[Items listed in a dataset]
────────

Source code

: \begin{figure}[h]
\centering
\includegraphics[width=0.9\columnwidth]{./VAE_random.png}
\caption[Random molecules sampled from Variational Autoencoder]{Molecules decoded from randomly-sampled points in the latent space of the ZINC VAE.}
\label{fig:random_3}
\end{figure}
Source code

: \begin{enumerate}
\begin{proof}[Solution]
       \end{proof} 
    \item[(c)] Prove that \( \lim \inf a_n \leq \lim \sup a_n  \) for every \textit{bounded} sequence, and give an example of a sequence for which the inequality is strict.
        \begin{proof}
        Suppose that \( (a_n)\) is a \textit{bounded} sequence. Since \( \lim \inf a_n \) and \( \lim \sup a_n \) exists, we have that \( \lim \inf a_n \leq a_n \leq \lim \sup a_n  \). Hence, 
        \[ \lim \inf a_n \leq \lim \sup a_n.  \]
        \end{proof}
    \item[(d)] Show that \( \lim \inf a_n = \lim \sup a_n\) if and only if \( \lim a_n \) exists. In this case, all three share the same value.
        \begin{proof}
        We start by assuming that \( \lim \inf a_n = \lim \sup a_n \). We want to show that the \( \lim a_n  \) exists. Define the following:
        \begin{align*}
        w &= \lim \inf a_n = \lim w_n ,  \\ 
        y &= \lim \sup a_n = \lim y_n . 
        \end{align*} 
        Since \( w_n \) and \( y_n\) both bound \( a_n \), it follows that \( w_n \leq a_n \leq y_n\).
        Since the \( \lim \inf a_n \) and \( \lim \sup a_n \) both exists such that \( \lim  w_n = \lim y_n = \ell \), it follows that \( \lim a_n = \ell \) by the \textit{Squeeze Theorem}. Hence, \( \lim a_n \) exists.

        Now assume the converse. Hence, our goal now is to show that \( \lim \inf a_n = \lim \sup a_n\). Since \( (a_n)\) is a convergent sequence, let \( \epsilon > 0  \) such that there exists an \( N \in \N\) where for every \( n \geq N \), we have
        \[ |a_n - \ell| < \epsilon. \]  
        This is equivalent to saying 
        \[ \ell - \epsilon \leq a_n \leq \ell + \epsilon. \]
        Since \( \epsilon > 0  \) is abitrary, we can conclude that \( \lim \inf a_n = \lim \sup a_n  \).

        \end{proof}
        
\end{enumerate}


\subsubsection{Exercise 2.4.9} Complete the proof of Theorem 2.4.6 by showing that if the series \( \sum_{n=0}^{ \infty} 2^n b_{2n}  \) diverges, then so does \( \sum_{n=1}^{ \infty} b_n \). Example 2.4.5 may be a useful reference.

────────

## YOUR ASSIGNMENT
Each line above needs to be returned exactly as it is.

## ANSWER SPACE
Source code

: \begin{figure}[h]
\centering
\includegraphics[width=0.9\columnwidth]{./VAE_random.png}
\caption[Random molecules sampled from Variational Autoencoder]{Molecules decoded from randomly-sampled points in the latent space of the ZINC VAE.}
\label{fig:random_3}
\end{figure}
Source code

: \begin{enumerate}
\begin{proof}[Solution]
       \end{proof} 
    \item[(c)] Prove that \( \lim \inf a_n \leq \lim \sup a_n  \) for every \textit{bounded} sequence, and give an example of a sequence for which the inequality is strict.
        \begin{proof}
        Suppose that \( (a_n)\) is a \textit{bounded} sequence. Since \( \lim \inf a_n \) and \( \lim \sup a_n \) exists, we have that \( \lim \inf a_n \leq a_n \leq \lim \sup a_n  \). Hence, 
        \[ \lim \inf a_n \leq \lim \sup a_n.  \]
        \end{proof}
    \item[(d)] Show that \( \lim \inf a_n = \lim \sup a_n\) if and only if \( \lim a_n \) exists. In this case, all three share the same value.
        \begin{proof}
        We start by assuming that \( \lim \inf a_n = \lim \sup a_n \). We want to show that the \( \lim a_n  \) exists. Define the following:
        \begin{align*}
        w &= \lim \inf a_n = \lim w_n ,  \\ 
        y &= \lim \sup a_n = \lim y_n . 
        \end{align*} 
        Since \( w_n \) and \( y_n\) both bound \( a_n \), it follows that \( w_n \leq a_n \leq y_n\).
        Since the \( \lim \inf a_n \) and \( \lim \sup a_n \) both exists such that \( \lim  w_n = \lim y_n = \ell \), it follows that \( \lim a_n = \ell \) by the \textit{Squeeze Theorem}. Hence, \( \lim a_n \) exists.

        Now assume the converse. Hence, our goal now is to show that \( \lim \inf a_n = \lim \sup a_n\). Since \( (a_n)\) is a convergent sequence, let \( \epsilon > 0  \) such that there exists an \( N \in \N\) where for every \( n \geq N \), we have
        \[ |a_n - \ell| < \epsilon. \]  
        This is equivalent to saying 
        \[ \ell - \epsilon \leq a_n \leq \ell + \epsilon. \]
        Since \( \epsilon > 0  \) is abitrary, we can conclude that \( \lim \inf a_n = \lim \sup a_n  \).

        \end{proof}
        
\end{enumerate}


\subsubsection{Exercise 2.4.9} Complete the proof of Theorem 2.4.6 by showing that if the series \( \sum_{n=0}^{ \infty} 2^n b_{2n}  \) diverges, then so does \( \sum_{n=1}^{ \infty} b_n \). Example 2.4.5 may be a useful reference.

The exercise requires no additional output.